Avanel also reported the appearance of Bubblestm elsewhere in the landscape. There were a few rural outposts scattered here and there, but not many. The Bubblestm were sealed, and enormous. It was both invigorating and frightening to think that so many people were forced to lead a life of constrained, constricted, and boundless unjoy, numbed and distracted, stuck in the rut of utter routine, not knowing there was life outside the Bubbletm. Only a few would be determined and fortunate enough both to find the trap doors and not be accosted by the uniformed men.

The gardens of the vagabonds enjoyed the frequent rains and bountiful sunshine of the season. The previously flooded lands sprouted up sugar maples, roses, brambleberries, and grasses. The valley had never looked so abundant.

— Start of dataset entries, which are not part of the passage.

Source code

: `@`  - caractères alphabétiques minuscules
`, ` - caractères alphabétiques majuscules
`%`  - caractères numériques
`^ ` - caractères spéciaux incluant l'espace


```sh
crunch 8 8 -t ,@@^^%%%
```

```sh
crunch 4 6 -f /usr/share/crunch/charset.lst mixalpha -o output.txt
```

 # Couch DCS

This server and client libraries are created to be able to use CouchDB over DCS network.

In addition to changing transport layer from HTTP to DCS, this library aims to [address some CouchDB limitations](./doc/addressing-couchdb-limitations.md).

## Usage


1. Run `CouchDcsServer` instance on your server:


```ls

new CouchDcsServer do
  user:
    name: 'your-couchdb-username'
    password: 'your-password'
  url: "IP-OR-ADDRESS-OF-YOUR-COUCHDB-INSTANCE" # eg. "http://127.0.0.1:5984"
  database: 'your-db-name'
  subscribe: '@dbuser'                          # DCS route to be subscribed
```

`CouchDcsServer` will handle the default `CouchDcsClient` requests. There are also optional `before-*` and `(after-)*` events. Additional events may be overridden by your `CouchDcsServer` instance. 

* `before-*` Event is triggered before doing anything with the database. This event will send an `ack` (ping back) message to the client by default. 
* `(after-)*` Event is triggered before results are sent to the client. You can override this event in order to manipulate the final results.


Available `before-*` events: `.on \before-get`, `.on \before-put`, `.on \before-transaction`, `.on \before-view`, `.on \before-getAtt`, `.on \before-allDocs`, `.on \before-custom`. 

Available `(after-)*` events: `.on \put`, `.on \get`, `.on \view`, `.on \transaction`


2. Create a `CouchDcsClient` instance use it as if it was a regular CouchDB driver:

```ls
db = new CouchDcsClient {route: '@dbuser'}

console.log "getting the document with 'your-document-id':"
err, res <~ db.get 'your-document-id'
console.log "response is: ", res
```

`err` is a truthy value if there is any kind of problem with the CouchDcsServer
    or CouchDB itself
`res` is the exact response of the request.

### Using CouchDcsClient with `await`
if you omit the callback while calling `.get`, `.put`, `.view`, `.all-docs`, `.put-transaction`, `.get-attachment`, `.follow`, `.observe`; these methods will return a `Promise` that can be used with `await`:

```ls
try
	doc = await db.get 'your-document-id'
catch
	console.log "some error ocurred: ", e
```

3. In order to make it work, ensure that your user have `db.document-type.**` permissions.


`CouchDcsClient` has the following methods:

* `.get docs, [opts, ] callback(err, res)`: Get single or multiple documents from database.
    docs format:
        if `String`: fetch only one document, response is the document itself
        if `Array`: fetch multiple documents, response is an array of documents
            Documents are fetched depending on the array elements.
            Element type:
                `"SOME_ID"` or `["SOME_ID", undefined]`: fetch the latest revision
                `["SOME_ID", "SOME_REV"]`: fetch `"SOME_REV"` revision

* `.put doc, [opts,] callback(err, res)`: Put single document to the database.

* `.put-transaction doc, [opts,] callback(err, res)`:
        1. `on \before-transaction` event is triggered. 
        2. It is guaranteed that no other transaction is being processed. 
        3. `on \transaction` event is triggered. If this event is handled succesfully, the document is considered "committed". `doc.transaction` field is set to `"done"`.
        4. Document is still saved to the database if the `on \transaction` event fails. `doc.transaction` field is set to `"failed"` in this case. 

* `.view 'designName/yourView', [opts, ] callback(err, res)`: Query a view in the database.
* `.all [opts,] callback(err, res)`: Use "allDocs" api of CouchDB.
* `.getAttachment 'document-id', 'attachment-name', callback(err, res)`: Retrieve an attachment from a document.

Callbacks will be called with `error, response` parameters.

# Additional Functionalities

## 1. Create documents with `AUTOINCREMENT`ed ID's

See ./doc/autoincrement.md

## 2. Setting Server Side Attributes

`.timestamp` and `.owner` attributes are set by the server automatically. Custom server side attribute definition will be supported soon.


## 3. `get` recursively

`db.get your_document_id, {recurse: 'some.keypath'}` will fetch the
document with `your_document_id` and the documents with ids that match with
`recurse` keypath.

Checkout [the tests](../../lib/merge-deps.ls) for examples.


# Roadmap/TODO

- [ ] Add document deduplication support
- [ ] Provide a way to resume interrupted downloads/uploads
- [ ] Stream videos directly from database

The vagabonds gathered in the harvest without worry of a visit by the uniformed men. A stretch of dry weather in late summer enabled them to dry their produce for winter, as well as flail grains and blow the chaff to the wind. Corn, amaranth, oats, barley, rye, and lambs quarters provided enough grains for bread and porridge. They gathered rose hips, brambleberries, and sea buckthorn berries to fight off scurvy. They observed the Long Feast of More Than Plenty during the days of the leaves turning. Migrant fowl, mostly geese and ducks, made it a habit to spend time resting in the lakes and sloughs. Their feathers made for many soft pillows and beds, their downy breasts provided warm insulated clothing for many children and elders, and the vagabonds thoroughly stuffed themselves with meat.

By the time cold weather settled on the barrens, the vagabonds were nestled into huts, firewood stacked around them, root cellars stuffed to bursting. It was an incredible comfort, being safe and secure, and passing the time with loved ones, telling stories, reading books, and working with their hands.

It felt as though they were living in Paradise, and they were.

-- to my community with love,
our hearts our heading us in the right places,
sharqi

3 comments:

abby said...

after reading a little of something about homegrown terrorism and government internet-illegalizing this morning, this is a welcome follow-up.

:)

sharqi said...

We're pioneers here. There's King George trying to keep us in chains. Think what kind of sentence the Boston Tea Party rioters would be serving right now. We live in different times, obviously. But we're pioneers, out on the prairie here, in the mountains, on the coast, the cities and countryside. We're living our lives in the pursuit of happiness, liberty and freedom.

abby said...

i just discovered that vagabonds and cowboys are similar. urban cowboys are sort of vagabonds.